For the analyses, graphs were created to compare trends in monthly family planning visits and monthly LARC uptake between each intervention site and its comparison site during the 3‐year monitoring period. Then, the absolute difference between each intervention facility and its comparison facility was calculated for each family planning parameter. Finally, CYP were computed for each health facility for each intervention period and the percent change in CYP before and after the intervention was calculated. The calculation of CYP was based on formulas published previously.6 The data collected for condoms and sterilization were not used in calculating CYP because of inconsistencies in recording this information among the four facilities. No statistical analysis was planned.
3. RESULTS
The radio discussion panel was held on January 16, 2014, at the Lilongwe Teacher's College in Area 25 and recorded live on Zodiak Broadcasting Station, the largest radio station in Malawi (Table 1). It was attended by more than 100 people, and more than 400 people texted in comments. The panel was comprised of four religious leaders, who promoted family planning use in accordance with their denomination's religious beliefs, quoting passages from the Bible and Quran where helpful. They also answered related questions from the audience and from radio listeners and emphasized the importance of family planning use to maintain healthy mothers, children, and families. Zodiak estimated that approximately 78% of the country's population (10 million Malawians) listened at the time.

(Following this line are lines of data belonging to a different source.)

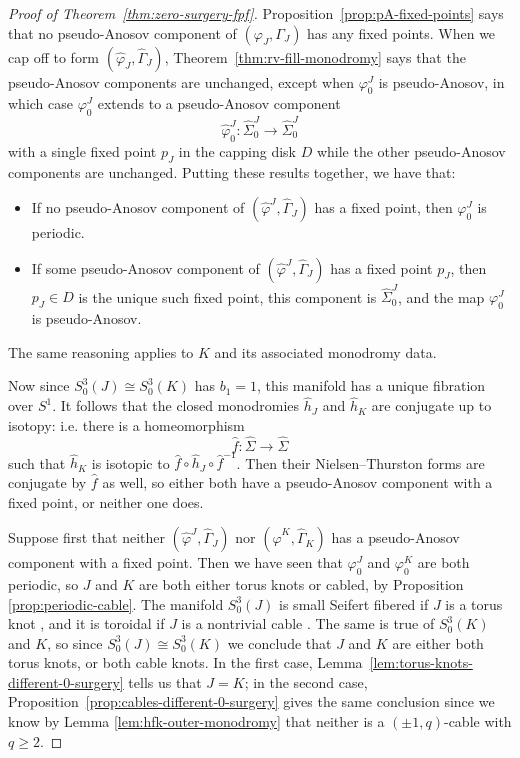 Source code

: \documentclass[11pt]{amsart}
\numberwithin{equation}{section}
\numberwithin{theorem}{section}
\theoremstyle{definition}
\begin{document}
\begin{proof}[Proof of Theorem~\ref{thm:zero-surgery-fpf}]
Proposition~\ref{prop:pA-fixed-points} says that no pseudo-Anosov component of $(\varphi_J,\Gamma_J)$ has any fixed points.  When we cap off to form $(\hat\varphi_J,\hat\Gamma_J)$, Theorem~\ref{thm:rv-fill-monodromy} says that the pseudo-Anosov components are unchanged, except when $\varphi^J_0$ is pseudo-Anosov, in which case $\varphi_0^J$ extends to a pseudo-Anosov component  \[\hat\varphi^J_0: \hat\Sigma^J_0 \to \hat\Sigma^J_0\] with a single fixed point $p_J$ in the capping disk $D$ while the other pseudo-Anosov components are unchanged.  Putting these results together, we have that:
\begin{itemize}
\item If no pseudo-Anosov component of $(\hat\varphi^J,\hat\Gamma_J)$ has a fixed point, then $\varphi^J_0$ is periodic.\vspace{1mm}
\item If some pseudo-Anosov component of $(\hat\varphi^J,\hat\Gamma_J)$ has a fixed point $p_J$, then $p_J \in D$ is the unique such fixed point, this component is $\hat\Sigma^J_0$, and the map $\varphi^J_0$ is pseudo-Anosov.
\end{itemize}
The same reasoning applies to $K$ and its associated monodromy data.


Now since $S^3_0(J) \cong S^3_0(K)$ has $b_1 = 1$, this manifold has a unique fibration over $S^1$. It follows that the closed monodromies $\hat{h}_J$ and $\hat{h}_K$ are conjugate up to isotopy: i.e. there is a homeomorphism
\[ \hat{f}: \hat\Sigma \to \hat\Sigma \]
such that $\hat{h}_K$ is isotopic to $\hat{f} \circ \hat{h}_J \circ \hat{f}^{-1}$.   Then their Nielsen--Thurston forms are conjugate by $\hat f$ as well, so either both have a pseudo-Anosov component with a fixed point, or neither one does.

Suppose first that neither $(\hat\varphi^J,\hat\Gamma_J)$ nor $(\hat\varphi^K,\hat\Gamma_K)$ has a pseudo-Anosov component with a fixed point.  Then we have seen that $\varphi^J_0$ and $\varphi^K_0$ are both periodic, so $J$ and $K$ are both either torus knots or cabled, by Proposition \ref{prop:periodic-cable}.  The manifold $S^3_0(J)$ is small Seifert fibered if $J$ is a torus knot \cite{moser}, and it is toroidal if $J$ is a nontrivial cable \cite[Corollary~7.3]{gordon}.  The same is true of $S^3_0(K)$ and $K$, so since $S^3_0(J) \cong S^3_0(K)$ we conclude that $J$ and $K$ are either both torus knots, or both cable knots.  In the first case, Lemma~\ref{lem:torus-knots-different-0-surgery}  tells us that $J=K$; in the second case, Proposition~\ref{prop:cables-different-0-surgery} gives the same conclusion since we know by Lemma \ref{lem:hfk-outer-monodromy} that neither is a $(\pm 1,q)$-cable with $q\geq 2$.


\end{proof}
\end{document}
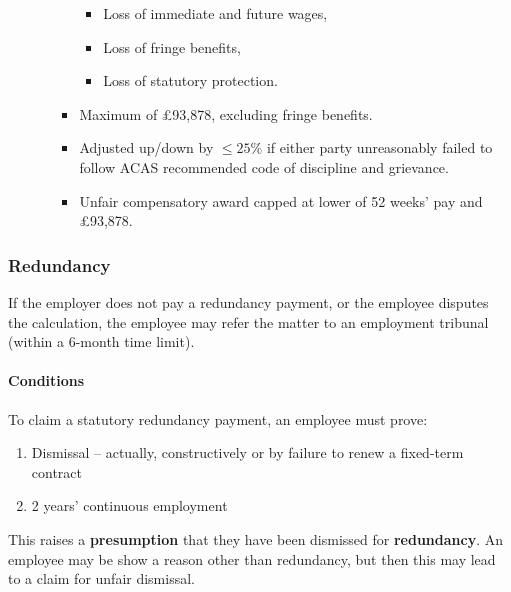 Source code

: \documentclass[
]{article}
\providecommand{\tightlist}{%
  \setlength{\itemsep}{0pt}\setlength{\parskip}{0pt}}
\begin{document}
\begin{itemize}
\begin{itemize}
\begin{itemize}
      \begin{itemize}
      \tightlist
      \item
        Loss of immediate and future wages,
      \item
        Loss of fringe benefits,
      \item
        Loss of statutory protection.
      \end{itemize}
    \item
      Maximum of £93,878, excluding fringe benefits.
    \item
      Adjusted up/down by {\(\leq 25\%\)} if either party unreasonably
      failed to follow ACAS recommended code of discipline and
      grievance.
    \item
      Unfair compensatory award capped at lower of 52 weeks' pay and
      £93,878.
    \end{itemize}
  \end{itemize}
\end{itemize}

\hypertarget{redundancy}{%
\subsubsection{Redundancy}\label{redundancy}}

If the employer does not pay a redundancy payment, or the employee
disputes the calculation, the employee may refer the matter to an
employment tribunal (within a 6-month time limit).

\hypertarget{conditions}{%
\paragraph{Conditions}\label{conditions}}

To claim a statutory redundancy payment, an employee must prove:

\begin{enumerate}
\tightlist
\item
  Dismissal -- actually, constructively or by failure to renew a
  fixed-term contract
\item
  2 years' continuous employment
\end{enumerate}

This raises a \textbf{presumption} that they have been dismissed for
\textbf{redundancy}. An employee may be show a reason other than
redundancy, but then this may lead to a claim for unfair dismissal.
\end{document}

The population weekends were held in Kasungu district from January 17 to January 19, 2014, and in Area 25 from January 31 to February 2, 2014, and approximately 45 000 brochures were distributed. The HPP sampled 10 churches and two mosques in Kasungu district and six churches and two mosques in Lilongwe district and found that almost all churches and mosques in the five targeted areas (four areas in Kasungu district and one area in Area 25) participated in the population weekends, with an estimated reach of 350 000 Christians and 5600 Muslims.
The Family Planning Association of Malawi created five family planning community leadership groups in the catchment areas of the intervention sites. These community leadership groups then trained 10 family planning champions, and together with the champions they developed the open days for their catchment area. The Family Planning Association of Malawi estimated that approximately 39 000 people attended their five open day campaigns.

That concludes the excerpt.